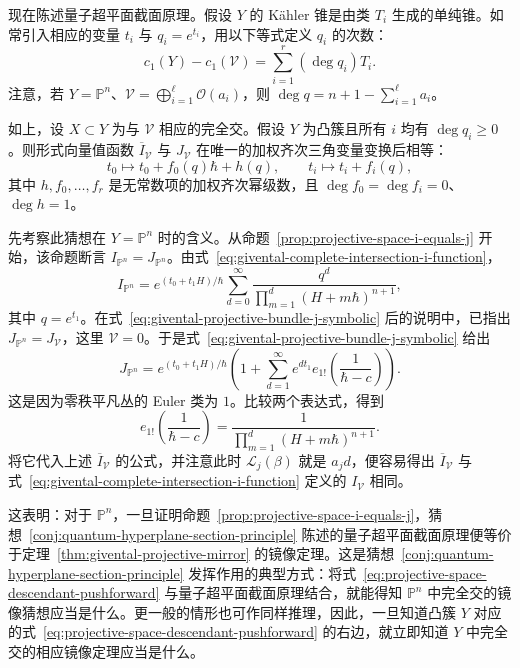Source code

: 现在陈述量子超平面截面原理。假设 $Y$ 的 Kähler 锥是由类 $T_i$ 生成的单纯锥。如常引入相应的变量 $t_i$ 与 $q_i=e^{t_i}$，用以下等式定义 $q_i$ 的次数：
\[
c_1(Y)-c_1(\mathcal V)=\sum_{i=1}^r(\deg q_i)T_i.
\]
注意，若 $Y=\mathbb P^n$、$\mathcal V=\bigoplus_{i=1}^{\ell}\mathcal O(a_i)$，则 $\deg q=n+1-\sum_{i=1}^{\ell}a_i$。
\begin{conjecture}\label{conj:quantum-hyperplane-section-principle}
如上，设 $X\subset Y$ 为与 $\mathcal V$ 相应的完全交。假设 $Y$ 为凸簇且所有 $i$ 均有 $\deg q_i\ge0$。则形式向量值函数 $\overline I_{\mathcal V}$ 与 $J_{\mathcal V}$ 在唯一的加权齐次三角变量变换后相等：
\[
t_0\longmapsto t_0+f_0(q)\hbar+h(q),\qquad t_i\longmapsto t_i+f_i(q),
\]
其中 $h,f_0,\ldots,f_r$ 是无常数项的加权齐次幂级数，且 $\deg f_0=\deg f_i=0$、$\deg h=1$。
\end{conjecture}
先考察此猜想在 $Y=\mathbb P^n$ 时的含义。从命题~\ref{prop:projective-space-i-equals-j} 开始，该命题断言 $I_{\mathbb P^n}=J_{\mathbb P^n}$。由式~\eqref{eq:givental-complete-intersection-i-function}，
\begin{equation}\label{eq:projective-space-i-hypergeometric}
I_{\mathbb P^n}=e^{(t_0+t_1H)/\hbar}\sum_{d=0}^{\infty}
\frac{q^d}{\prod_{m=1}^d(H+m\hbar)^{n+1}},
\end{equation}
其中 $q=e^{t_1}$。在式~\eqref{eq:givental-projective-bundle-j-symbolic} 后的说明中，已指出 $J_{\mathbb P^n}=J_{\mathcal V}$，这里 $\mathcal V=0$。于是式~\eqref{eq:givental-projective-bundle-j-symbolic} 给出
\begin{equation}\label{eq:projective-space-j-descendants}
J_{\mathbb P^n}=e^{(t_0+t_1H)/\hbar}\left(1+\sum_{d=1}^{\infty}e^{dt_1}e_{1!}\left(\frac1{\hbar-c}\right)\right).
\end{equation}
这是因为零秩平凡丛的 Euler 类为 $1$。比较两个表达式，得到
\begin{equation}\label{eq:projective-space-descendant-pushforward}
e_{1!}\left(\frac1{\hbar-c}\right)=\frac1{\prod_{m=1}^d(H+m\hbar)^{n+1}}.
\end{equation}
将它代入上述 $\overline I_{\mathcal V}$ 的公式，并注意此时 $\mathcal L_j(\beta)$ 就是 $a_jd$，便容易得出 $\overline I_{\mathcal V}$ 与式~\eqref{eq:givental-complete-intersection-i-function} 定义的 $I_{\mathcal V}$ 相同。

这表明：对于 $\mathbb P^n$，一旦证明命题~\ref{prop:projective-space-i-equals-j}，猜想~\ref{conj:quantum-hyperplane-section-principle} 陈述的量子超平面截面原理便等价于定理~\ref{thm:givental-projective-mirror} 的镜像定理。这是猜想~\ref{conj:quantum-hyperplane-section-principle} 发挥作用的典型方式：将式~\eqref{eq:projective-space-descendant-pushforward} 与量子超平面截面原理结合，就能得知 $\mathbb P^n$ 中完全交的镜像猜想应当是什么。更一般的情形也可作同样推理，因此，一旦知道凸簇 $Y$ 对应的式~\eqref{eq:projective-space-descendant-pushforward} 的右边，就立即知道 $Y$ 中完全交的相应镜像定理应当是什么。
==
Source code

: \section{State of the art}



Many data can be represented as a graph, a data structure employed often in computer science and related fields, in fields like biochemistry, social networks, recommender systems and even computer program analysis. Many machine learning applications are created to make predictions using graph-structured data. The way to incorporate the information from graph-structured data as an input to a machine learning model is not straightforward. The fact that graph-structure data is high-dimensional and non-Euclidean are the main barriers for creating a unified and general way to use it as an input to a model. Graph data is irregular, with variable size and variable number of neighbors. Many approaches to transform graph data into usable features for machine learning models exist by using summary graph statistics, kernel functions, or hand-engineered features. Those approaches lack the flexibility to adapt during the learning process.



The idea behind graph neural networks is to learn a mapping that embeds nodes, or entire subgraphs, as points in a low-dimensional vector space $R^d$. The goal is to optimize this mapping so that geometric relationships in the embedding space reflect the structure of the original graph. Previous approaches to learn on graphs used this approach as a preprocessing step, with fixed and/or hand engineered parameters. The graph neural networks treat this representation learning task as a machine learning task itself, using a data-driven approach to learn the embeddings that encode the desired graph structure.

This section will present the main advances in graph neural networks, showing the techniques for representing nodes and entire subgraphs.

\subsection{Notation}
--
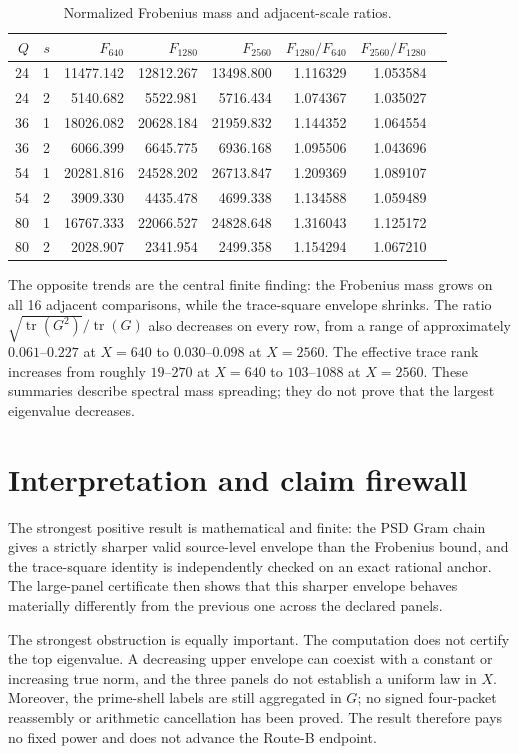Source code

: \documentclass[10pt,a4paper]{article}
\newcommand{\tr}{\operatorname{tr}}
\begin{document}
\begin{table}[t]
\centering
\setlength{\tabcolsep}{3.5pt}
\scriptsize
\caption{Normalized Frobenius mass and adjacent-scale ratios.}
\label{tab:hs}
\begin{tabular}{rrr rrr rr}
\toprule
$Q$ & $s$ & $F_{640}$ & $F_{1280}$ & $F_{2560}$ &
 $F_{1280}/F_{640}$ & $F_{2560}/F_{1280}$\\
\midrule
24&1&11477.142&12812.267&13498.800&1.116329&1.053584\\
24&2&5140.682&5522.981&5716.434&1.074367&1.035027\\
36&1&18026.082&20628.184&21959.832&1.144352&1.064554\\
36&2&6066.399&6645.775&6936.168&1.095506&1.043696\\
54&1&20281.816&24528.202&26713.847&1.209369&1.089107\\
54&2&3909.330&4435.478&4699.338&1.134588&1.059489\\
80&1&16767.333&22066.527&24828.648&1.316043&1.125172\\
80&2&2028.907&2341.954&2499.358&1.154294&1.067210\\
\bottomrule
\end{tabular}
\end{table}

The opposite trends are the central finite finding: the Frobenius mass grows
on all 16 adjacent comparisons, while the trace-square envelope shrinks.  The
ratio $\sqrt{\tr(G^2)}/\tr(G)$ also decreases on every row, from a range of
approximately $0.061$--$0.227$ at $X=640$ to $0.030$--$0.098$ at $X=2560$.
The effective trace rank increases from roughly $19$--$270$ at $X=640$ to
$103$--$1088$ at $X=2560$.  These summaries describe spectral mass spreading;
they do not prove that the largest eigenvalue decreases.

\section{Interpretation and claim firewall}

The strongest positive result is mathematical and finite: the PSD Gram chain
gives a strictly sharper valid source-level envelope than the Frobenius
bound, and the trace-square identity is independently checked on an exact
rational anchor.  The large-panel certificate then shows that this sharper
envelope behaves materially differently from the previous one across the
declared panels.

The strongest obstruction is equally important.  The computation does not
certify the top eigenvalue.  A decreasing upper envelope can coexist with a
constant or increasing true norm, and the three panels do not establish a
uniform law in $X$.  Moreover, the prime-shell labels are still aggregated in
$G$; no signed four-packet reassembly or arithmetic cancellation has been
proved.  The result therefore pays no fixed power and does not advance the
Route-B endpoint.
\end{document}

Your objective
Filter the entries above down to the lines containing the word "decreases".

Solution for this task
ratio $\sqrt{\tr(G^2)}/\tr(G)$ also decreases on every row, from a range of
they do not prove that the largest eigenvalue decreases.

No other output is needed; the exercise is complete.